[Dataset items]
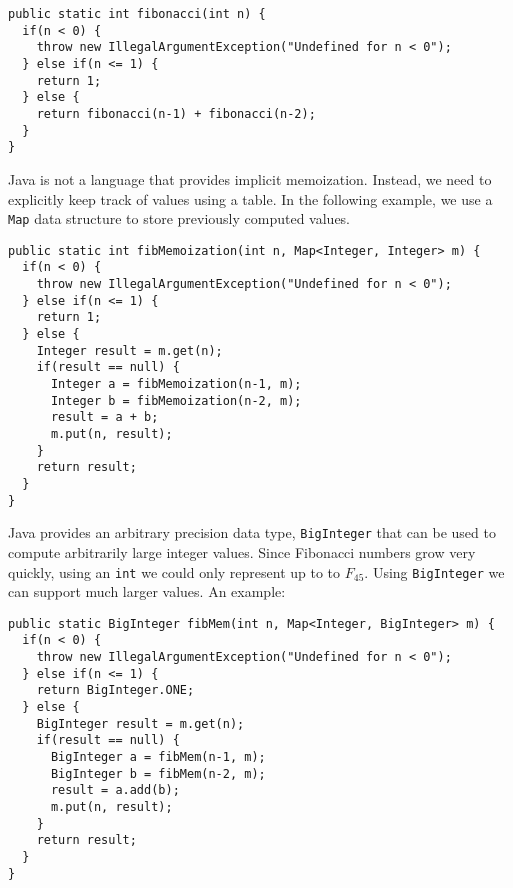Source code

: \begin{verbatim}
public static int fibonacci(int n) {
  if(n < 0) {
    throw new IllegalArgumentException("Undefined for n < 0");
  } else if(n <= 1) {
    return 1;
  } else {
    return fibonacci(n-1) + fibonacci(n-2);
  }
}
\end{verbatim}

Java is not a language that provides implicit memoization.  Instead, 
we need to explicitly keep track of values using a table.  In the 
following example, we use a \texttt{Map} data structure
to store previously computed values.

\begin{verbatim}
public static int fibMemoization(int n, Map<Integer, Integer> m) {
  if(n < 0) {
    throw new IllegalArgumentException("Undefined for n < 0");
  } else if(n <= 1) {
    return 1;
  } else {
    Integer result = m.get(n);
    if(result == null) {
      Integer a = fibMemoization(n-1, m);
      Integer b = fibMemoization(n-2, m);
      result = a + b;
      m.put(n, result);
    }
    return result;
  }
}
\end{verbatim}

Java provides an arbitrary precision data type, \texttt{BigInteger}
that can be used to compute arbitrarily large integer values.  Since
Fibonacci numbers grow very quickly, using an \texttt{int} we could
only represent up to to $F_{45}$.  Using \texttt{BigInteger} we
can support much larger values.  An example:

\begin{verbatim}
public static BigInteger fibMem(int n, Map<Integer, BigInteger> m) {
  if(n < 0) {
    throw new IllegalArgumentException("Undefined for n < 0");
  } else if(n <= 1) {
    return BigInteger.ONE;
  } else {
    BigInteger result = m.get(n);
    if(result == null) {
      BigInteger a = fibMem(n-1, m);
      BigInteger b = fibMem(n-2, m);
      result = a.add(b);
      m.put(n, result);
    }
    return result;
  }
}  
\end{verbatim}




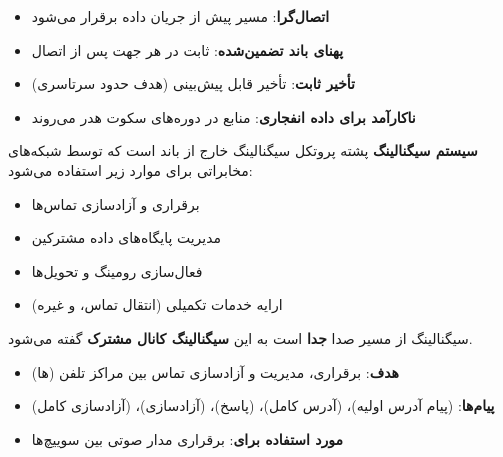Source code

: 
\begin{itemize}
\tightlist
\item
  \textbf{اتصال‌گرا}: مسیر پیش از جریان داده برقرار می‌شود
\item
  \textbf{پهنای باند تضمین‌شده}:  ثابت در هر جهت پس از اتصال
\item
  \textbf{تأخیر ثابت}: تأخیر قابل پیش‌بینی (هدف حدود  سرتاسری)
\item
  \textbf{ناکارآمد برای داده انفجاری}: منابع در دوره‌های سکوت هدر می‌روند
\end{itemize}



\CNchained{}

\textbf{سیستم سیگنالینگ } پشته پروتکل سیگنالینگ خارج از باند است که توسط شبکه‌های مخابراتی برای موارد زیر استفاده می‌شود:

\begin{itemize}
\tightlist
\item
  برقراری و آزادسازی تماس‌ها
\item
  مدیریت پایگاه‌های داده مشترکین
\item
  فعال‌سازی رومینگ و تحویل‌ها
\item
  ارایه خدمات تکمیلی (انتقال تماس،  و غیره)
\end{itemize}

سیگنالینگ  از مسیر صدا \textbf{جدا} است  به این \textbf{سیگنالینگ کانال مشترک } گفته می‌شود.






\CNchained{}

\begin{itemize}
\tightlist
\item
  \textbf{هدف}: برقراری، مدیریت و آزادسازی تماس بین مراکز تلفن (ها)
\item
  \textbf{پیام‌ها}:  (پیام آدرس اولیه)،  (آدرس کامل)،  (پاسخ)،  (آزادسازی)،  (آزادسازی کامل)
\item
  \textbf{مورد استفاده برای}: برقراری مدار صوتی بین سوییچ‌ها
\end{itemize}

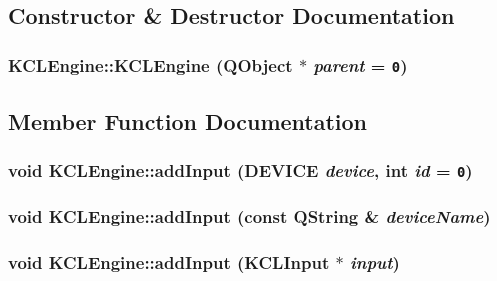 \subsection{Constructor \& Destructor Documentation}
\hypertarget{class_k_c_l_engine_fbe8d629ee92a2611f9971ed1bb718f3}{
\subsubsection[{KCLEngine}]{\setlength{\rightskip}{0pt plus 5cm}KCLEngine::KCLEngine (QObject $\ast$ {\em parent} = {\tt 0})}}
\label{class_k_c_l_engine_fbe8d629ee92a2611f9971ed1bb718f3}




\subsection{Member Function Documentation}
\hypertarget{class_k_c_l_engine_ef5bcdd289dcc543c61205707a1f39f1}{
\subsubsection[{addInput}]{\setlength{\rightskip}{0pt plus 5cm}void KCLEngine::addInput ({\bf DEVICE} {\em device}, \/  int {\em id} = {\tt 0})}}
\label{class_k_c_l_engine_ef5bcdd289dcc543c61205707a1f39f1}


\hypertarget{class_k_c_l_engine_f72512ac8f67ae93805301da15146b8d}{
\subsubsection[{addInput}]{\setlength{\rightskip}{0pt plus 5cm}void KCLEngine::addInput (const QString \& {\em deviceName})}}
\label{class_k_c_l_engine_f72512ac8f67ae93805301da15146b8d}


\hypertarget{class_k_c_l_engine_20f234eb6e418964d9d2d8e1b9332f4f}{
\subsubsection[{addInput}]{\setlength{\rightskip}{0pt plus 5cm}void KCLEngine::addInput ({\bf KCLInput} $\ast$ {\em input})}}
\label{class_k_c_l_engine_20f234eb6e418964d9d2d8e1b9332f4f}


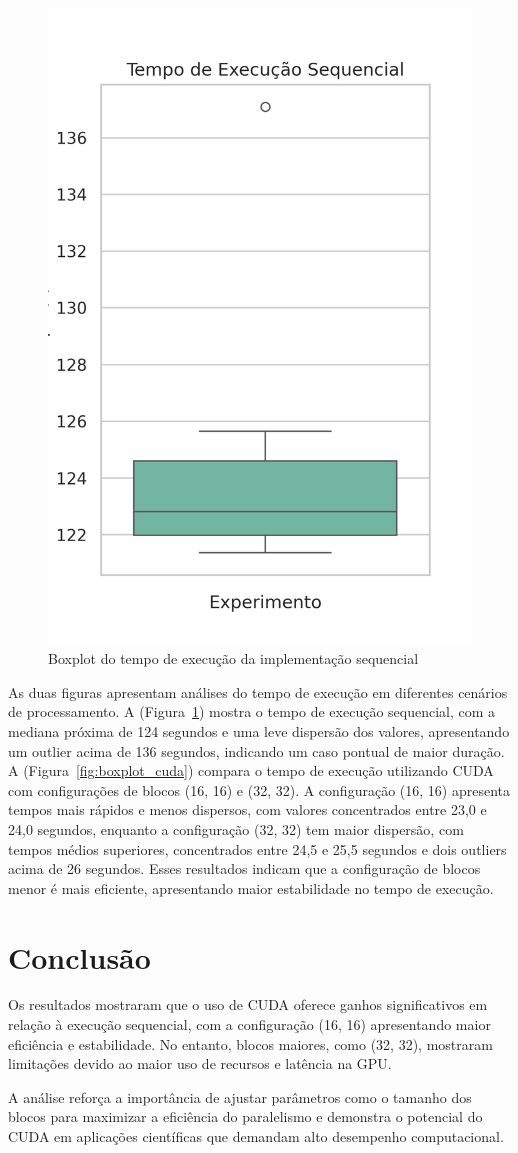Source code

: \documentclass[12pt]{article}
\begin{document}
\begin{figure}[H]
  \centering
  \includegraphics[width=.35\textwidth]{figs/times_boxplot_sequential.png}
  \caption{Boxplot do tempo de execução da implementação sequencial} 
  \label{fig:boxplot_sequential}
\end{figure}

As duas figuras apresentam análises do tempo de execução em diferentes cenários de processamento. A (Figura~\ref{fig:boxplot_sequential}) mostra o tempo de execução sequencial, com a mediana próxima de 124 segundos e uma leve dispersão dos valores, apresentando um outlier acima de 136 segundos, indicando um caso pontual de maior duração. A (Figura~\ref{fig:boxplot_cuda}) compara o tempo de execução utilizando CUDA com configurações de blocos (16, 16) e (32, 32). A configuração (16, 16) apresenta tempos mais rápidos e menos dispersos, com valores concentrados entre 23,0 e 24,0 segundos, enquanto a configuração (32, 32) tem maior dispersão, com tempos médios superiores, concentrados entre 24,5 e 25,5 segundos e dois outliers acima de 26 segundos. Esses resultados indicam que a configuração de blocos menor é mais eficiente, apresentando maior estabilidade no tempo de execução.

\section{Conclusão}
Os resultados mostraram que o uso de CUDA oferece ganhos significativos em relação à execução sequencial, com a configuração (16, 16) apresentando maior eficiência e estabilidade. No entanto, blocos maiores, como (32, 32), mostraram limitações devido ao maior uso de recursos e latência na GPU.

A análise reforça a importância de ajustar parâmetros como o tamanho dos blocos para maximizar a eficiência do paralelismo e demonstra o potencial do CUDA em aplicações científicas que demandam alto desempenho computacional.




\nocite{*}
\end{document}
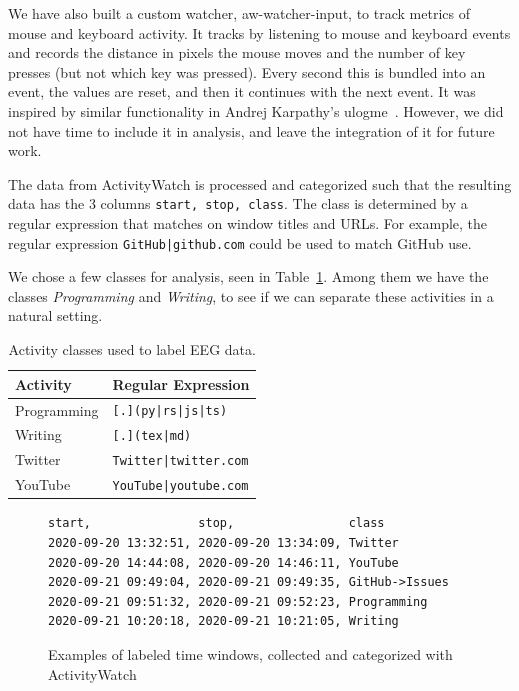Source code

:         We have also built a custom watcher, aw-watcher-input\label{section:aw-watcher-input}, to track metrics of mouse and keyboard activity. It tracks by listening to mouse and keyboard events and records the distance in pixels the mouse moves and the number of key presses (but not which key was pressed). Every second this is bundled into an event, the values are reset, and then it continues with the next event. It was inspired by similar functionality in Andrej Karpathy's ulogme~\cite{karpathy_ulogme_2016}. However, we did not have time to include it in analysis, and leave the integration of it for future work.


        The data from ActivityWatch is processed and categorized such that the resulting data has the 3 columns \texttt{start, stop, class}. The class is determined by a regular expression that matches on window titles and URLs. For example, the regular expression \texttt{GitHub|github.com} could be used to match GitHub use.

We chose a few classes for analysis, seen in Table~\ref{table:activity-classes}. Among them we have the classes \emph{Programming} and \emph{Writing}, to see if we can separate these activities in a natural setting.

\begin{table}[h]
    \centering
    \begin{tabular}{ll}
        \toprule
        \textbf{Activity} & \textbf{Regular Expression} \\
        \midrule
        Programming & \texttt{[.](py|rs|js|ts)} \\
        Writing & \texttt{[.](tex|md)} \\
        Twitter & \texttt{Twitter|twitter.com} \\
        YouTube & \texttt{YouTube|youtube.com} \\
        \bottomrule
    \end{tabular}
    \caption{Activity classes used to label EEG data.}\label{table:activity-classes}
\end{table}

\begin{figure}[h]
\begin{verbatim}
start,               stop,                class
2020-09-20 13:32:51, 2020-09-20 13:34:09, Twitter
2020-09-20 14:44:08, 2020-09-20 14:46:11, YouTube
2020-09-21 09:49:04, 2020-09-21 09:49:35, GitHub->Issues
2020-09-21 09:51:32, 2020-09-21 09:52:23, Programming
2020-09-21 10:20:18, 2020-09-21 10:21:05, Writing
\end{verbatim}
    \caption{Examples of labeled time windows, collected and categorized with ActivityWatch}\label{code:class-csv}
\end{figure}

_Exercise description_: From the first line above down to the line with "Java is not", reproduce every line and no others, omitting pictures.

_Answer below_:
Source code

: \begin{verbatim}
public static int fibonacci(int n) {
  if(n < 0) {
    throw new IllegalArgumentException("Undefined for n < 0");
  } else if(n <= 1) {
    return 1;
  } else {
    return fibonacci(n-1) + fibonacci(n-2);
  }
}
\end{verbatim}

Java is not a language that provides implicit memoization.  Instead, 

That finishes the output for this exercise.